Your response should consist of one number, the count of lines below that contain "Pemutar".

Records excerpted from a collection:
****

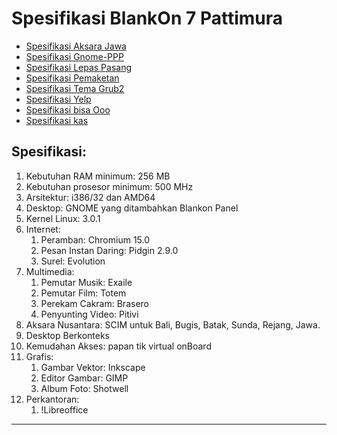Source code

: # Spesifikasi BlankOn 7 Pattimura

  + [Spesifikasi Aksara Jawa](http://dev.blankonlinux.or.id/wiki/7/Spesifikasi/AksaraJawa)
  + [Spesifikasi Gnome-PPP](http://dev.blankonlinux.or.id/wiki/7/Spesifikasi/Gnome-PPP)
  + [Spesifikasi Lepas Pasang](http://dev.blankonlinux.or.id/wiki/7/Spesifikasi/LepasPasang)
  + [Spesifikasi Pemaketan](http://dev.blankonlinux.or.id/wiki/7/Spesifikasi/Pemaketan)
  + [Spesifikasi Tema Grub2](http://dev.blankonlinux.or.id/wiki/7/Spesifikasi/TemaGrub2)
  + [Spesifikasi Yelp](http://dev.blankonlinux.or.id/wiki/7/Spesifikasi/Yelp)
  + [Spesifikasi bisa Ooo](http://dev.blankonlinux.or.id/wiki/7/Spesifikasi/bisaooo)
  + [Spesifikasi kas](http://dev.blankonlinux.or.id/wiki/7/Spesifikasi/kas)

## Spesifikasi:
   1. Kebutuhan RAM minimum: 256 MB
   2. Kebutuhan prosesor minimum: 500 MHz
   3. Arsitektur: i386/32 dan AMD64
   4. Desktop: GNOME yang ditambahkan Blankon Panel
   5. Kernel Linux: 3.0.1
   6. Internet:
         1. Peramban: Chromium 15.0
         2. Pesan Instan Daring: Pidgin 2.9.0
         3. Surel: Evolution
   7. Multimedia:
         1. Pemutar Musik: Exaile
         2. Pemutar Film: Totem
         3. Perekam Cakram: Brasero
         4. Penyunting Video: Pitivi
   8. Aksara Nusantara: SCIM untuk Bali, Bugis, Batak, Sunda, Rejang, Jawa.
   9. Desktop Berkonteks
  10. Kemudahan Akses: papan tik virtual onBoard
  11. Grafis:
         1. Gambar Vektor: Inkscape
         2. Editor Gambar: GIMP
         3. Album Foto: Shotwell
  12. Perkantoran:
         1. !Libreoffice




---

****

» **ANSWER BOX**
2